Zitat von fortinbras im Beitrag #44Natürlich war Balthoff wie aus einer anderen Zeit, aber hätte er weiter synchronisiert, wäre auch er irgendwie in die 70er mitgewachsen. Für die 80er hätte ich aber meine Probleme.
Ich habe auch schon darüber nachgedacht. Er hätte vielleicht in den 70ern und 80ern nicht direkt wie ein Fremdkörper gewirkt, allerdings hätte es vielleicht schon mal Irritationseffekte geben können. Als Nebenrollensprecher hätte ich ihn mir aber dennoch über die 60er bzw. über 1967 hinaus doch noch vorstellen könne.
Zitat von bertiVielleicht meinte er, seine Stimme passe nicht mehr in das "veränderte" Kino? Oder er bekam weniger Angebote und meinte, lieber selber einen Schlussstrich zu ziehen? Vielleicht hatte es auch mit dem Streik von 1967 zu tun, an dem er möglicherweise beteiligt war oder zumindest die anschließende Absstrafung mancher Kollegen abschreckend fand?

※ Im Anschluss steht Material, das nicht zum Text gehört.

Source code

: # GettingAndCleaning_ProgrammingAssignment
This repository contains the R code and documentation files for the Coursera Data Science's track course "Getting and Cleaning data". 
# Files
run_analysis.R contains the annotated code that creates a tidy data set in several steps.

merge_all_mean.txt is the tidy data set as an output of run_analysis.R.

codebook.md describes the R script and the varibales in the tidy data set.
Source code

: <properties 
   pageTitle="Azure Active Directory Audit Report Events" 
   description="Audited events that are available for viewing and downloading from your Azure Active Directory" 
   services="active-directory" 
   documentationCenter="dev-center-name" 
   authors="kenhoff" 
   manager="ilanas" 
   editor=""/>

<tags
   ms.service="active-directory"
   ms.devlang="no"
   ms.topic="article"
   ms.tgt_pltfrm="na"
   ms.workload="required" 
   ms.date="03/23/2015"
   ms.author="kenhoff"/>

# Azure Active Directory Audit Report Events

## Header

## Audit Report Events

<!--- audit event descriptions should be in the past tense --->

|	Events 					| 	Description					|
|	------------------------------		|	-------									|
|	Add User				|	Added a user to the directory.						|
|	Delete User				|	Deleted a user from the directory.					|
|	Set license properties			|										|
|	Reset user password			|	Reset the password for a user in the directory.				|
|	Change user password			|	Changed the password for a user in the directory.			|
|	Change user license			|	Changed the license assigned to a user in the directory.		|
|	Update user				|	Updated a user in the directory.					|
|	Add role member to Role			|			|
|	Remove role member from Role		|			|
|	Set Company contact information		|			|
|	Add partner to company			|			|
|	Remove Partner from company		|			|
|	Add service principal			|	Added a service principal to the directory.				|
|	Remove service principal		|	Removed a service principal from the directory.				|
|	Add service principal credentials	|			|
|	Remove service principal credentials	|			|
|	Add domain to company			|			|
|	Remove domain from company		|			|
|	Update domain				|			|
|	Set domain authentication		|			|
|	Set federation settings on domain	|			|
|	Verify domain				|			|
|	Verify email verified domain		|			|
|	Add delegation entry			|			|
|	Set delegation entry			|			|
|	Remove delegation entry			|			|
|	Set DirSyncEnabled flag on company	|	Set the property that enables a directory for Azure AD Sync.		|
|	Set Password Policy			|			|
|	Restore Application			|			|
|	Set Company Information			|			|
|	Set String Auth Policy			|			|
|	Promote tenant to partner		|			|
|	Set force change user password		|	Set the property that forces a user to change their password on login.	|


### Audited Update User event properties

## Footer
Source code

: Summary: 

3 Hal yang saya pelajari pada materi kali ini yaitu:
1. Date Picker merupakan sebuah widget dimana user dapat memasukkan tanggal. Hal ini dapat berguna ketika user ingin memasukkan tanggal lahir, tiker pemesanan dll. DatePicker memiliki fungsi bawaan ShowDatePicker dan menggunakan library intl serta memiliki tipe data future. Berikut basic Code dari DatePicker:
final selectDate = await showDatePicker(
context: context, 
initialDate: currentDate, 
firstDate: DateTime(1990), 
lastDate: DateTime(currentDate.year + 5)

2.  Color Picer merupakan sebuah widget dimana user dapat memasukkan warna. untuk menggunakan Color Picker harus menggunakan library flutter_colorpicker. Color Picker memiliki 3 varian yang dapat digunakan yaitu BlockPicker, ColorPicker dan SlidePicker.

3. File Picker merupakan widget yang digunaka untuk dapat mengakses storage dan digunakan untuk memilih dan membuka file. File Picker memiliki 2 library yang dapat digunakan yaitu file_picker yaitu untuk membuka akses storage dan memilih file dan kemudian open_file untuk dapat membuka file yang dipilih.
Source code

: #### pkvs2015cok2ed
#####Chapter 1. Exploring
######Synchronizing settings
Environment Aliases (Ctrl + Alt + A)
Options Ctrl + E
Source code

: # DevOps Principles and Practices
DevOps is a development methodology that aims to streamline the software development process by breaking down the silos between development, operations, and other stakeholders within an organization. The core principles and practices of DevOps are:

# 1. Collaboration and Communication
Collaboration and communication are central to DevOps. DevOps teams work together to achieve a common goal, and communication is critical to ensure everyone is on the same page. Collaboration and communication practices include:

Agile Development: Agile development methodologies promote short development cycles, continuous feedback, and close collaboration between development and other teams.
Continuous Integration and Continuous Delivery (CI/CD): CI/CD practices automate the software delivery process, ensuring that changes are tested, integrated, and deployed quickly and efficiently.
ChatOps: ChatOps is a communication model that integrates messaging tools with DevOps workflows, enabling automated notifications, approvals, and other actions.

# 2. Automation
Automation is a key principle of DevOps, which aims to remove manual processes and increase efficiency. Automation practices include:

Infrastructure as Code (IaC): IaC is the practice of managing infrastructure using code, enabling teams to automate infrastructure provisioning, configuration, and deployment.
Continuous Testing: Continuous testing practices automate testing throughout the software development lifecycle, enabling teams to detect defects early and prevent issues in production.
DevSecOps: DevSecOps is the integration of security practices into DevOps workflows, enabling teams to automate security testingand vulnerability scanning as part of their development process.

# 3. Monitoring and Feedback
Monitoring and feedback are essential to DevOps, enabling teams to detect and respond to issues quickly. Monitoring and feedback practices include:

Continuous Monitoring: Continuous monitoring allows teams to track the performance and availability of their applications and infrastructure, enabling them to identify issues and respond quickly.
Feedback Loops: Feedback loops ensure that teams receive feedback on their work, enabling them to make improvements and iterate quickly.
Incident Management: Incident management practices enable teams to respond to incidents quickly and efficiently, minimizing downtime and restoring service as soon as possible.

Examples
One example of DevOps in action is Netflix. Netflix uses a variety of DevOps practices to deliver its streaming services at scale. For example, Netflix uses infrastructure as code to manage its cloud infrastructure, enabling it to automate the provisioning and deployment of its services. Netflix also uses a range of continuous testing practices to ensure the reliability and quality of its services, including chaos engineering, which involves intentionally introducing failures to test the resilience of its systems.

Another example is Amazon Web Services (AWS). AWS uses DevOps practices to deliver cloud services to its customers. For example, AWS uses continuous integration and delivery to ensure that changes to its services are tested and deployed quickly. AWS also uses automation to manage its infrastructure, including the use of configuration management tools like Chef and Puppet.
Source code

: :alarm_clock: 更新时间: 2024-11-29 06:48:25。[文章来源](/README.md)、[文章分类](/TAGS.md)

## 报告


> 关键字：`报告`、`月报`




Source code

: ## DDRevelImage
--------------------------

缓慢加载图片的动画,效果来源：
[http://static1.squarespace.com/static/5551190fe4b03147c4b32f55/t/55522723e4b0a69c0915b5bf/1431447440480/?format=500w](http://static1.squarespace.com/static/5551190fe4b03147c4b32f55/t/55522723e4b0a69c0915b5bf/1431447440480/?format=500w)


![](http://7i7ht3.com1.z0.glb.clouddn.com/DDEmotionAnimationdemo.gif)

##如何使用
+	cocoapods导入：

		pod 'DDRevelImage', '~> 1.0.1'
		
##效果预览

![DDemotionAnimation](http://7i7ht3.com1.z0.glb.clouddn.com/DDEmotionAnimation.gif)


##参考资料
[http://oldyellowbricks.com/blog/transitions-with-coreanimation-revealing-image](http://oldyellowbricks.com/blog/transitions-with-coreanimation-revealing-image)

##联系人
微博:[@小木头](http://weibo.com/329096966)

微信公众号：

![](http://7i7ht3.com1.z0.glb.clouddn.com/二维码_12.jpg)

Ersteres wäre zumindest eine Erklärung. Ich weiß nicht, wie es im Synchrongeschäft war, aber um die Zeit trat ja eine neue Generation von Filmemachern auf den Plan (Fassbinder, Kluge, Geissendörfer u.a.), die "Opas Kino", zu dem Balthoff gewissermaßen ja auch gehörte, für tot erklärte und alles anders machen wollten. Vielleicht gab es etwas vergleichbares auch in der Synchronisation.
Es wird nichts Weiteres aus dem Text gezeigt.